> **YOUR OBJECTIVE**
Return only the line that contains "(минимальный) элемент множества" and each line after it, through the last line of the data below, copied exactly.

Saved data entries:
>>>>
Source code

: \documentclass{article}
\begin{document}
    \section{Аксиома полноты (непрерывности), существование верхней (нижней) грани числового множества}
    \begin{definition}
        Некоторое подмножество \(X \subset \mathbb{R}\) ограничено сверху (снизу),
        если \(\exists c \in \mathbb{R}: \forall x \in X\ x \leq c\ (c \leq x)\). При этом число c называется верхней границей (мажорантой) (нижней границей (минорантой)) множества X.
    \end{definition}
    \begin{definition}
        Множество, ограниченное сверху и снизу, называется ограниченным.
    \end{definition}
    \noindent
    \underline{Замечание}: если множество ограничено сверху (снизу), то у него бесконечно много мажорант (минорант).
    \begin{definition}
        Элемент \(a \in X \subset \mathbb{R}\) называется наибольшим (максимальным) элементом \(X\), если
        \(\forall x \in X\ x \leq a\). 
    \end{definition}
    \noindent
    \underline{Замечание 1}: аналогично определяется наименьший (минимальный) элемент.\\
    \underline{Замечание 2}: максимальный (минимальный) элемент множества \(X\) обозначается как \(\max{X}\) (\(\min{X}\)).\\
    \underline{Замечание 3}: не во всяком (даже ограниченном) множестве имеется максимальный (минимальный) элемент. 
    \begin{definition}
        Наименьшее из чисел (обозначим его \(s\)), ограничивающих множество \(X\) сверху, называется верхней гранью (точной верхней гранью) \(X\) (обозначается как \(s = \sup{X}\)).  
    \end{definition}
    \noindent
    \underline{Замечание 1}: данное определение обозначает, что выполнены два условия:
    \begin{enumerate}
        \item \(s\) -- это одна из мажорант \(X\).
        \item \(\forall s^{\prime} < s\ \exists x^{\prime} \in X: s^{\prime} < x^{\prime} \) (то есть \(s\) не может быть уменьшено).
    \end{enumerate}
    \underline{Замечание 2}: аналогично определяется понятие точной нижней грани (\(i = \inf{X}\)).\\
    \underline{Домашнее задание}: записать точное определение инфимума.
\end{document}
<<<<
> **RESULT FOR THIS TASK**
    \underline{Замечание 2}: максимальный (минимальный) элемент множества \(X\) обозначается как \(\max{X}\) (\(\min{X}\)).\\
    \underline{Замечание 3}: не во всяком (даже ограниченном) множестве имеется максимальный (минимальный) элемент. 
    \begin{definition}
        Наименьшее из чисел (обозначим его \(s\)), ограничивающих множество \(X\) сверху, называется верхней гранью (точной верхней гранью) \(X\) (обозначается как \(s = \sup{X}\)).  
    \end{definition}
    \noindent
    \underline{Замечание 1}: данное определение обозначает, что выполнены два условия:
    \begin{enumerate}
        \item \(s\) -- это одна из мажорант \(X\).
        \item \(\forall s^{\prime} < s\ \exists x^{\prime} \in X: s^{\prime} < x^{\prime} \) (то есть \(s\) не может быть уменьшено).
    \end{enumerate}
    \underline{Замечание 2}: аналогично определяется понятие точной нижней грани (\(i = \inf{X}\)).\\
    \underline{Домашнее задание}: записать точное определение инфимума.
\end{document}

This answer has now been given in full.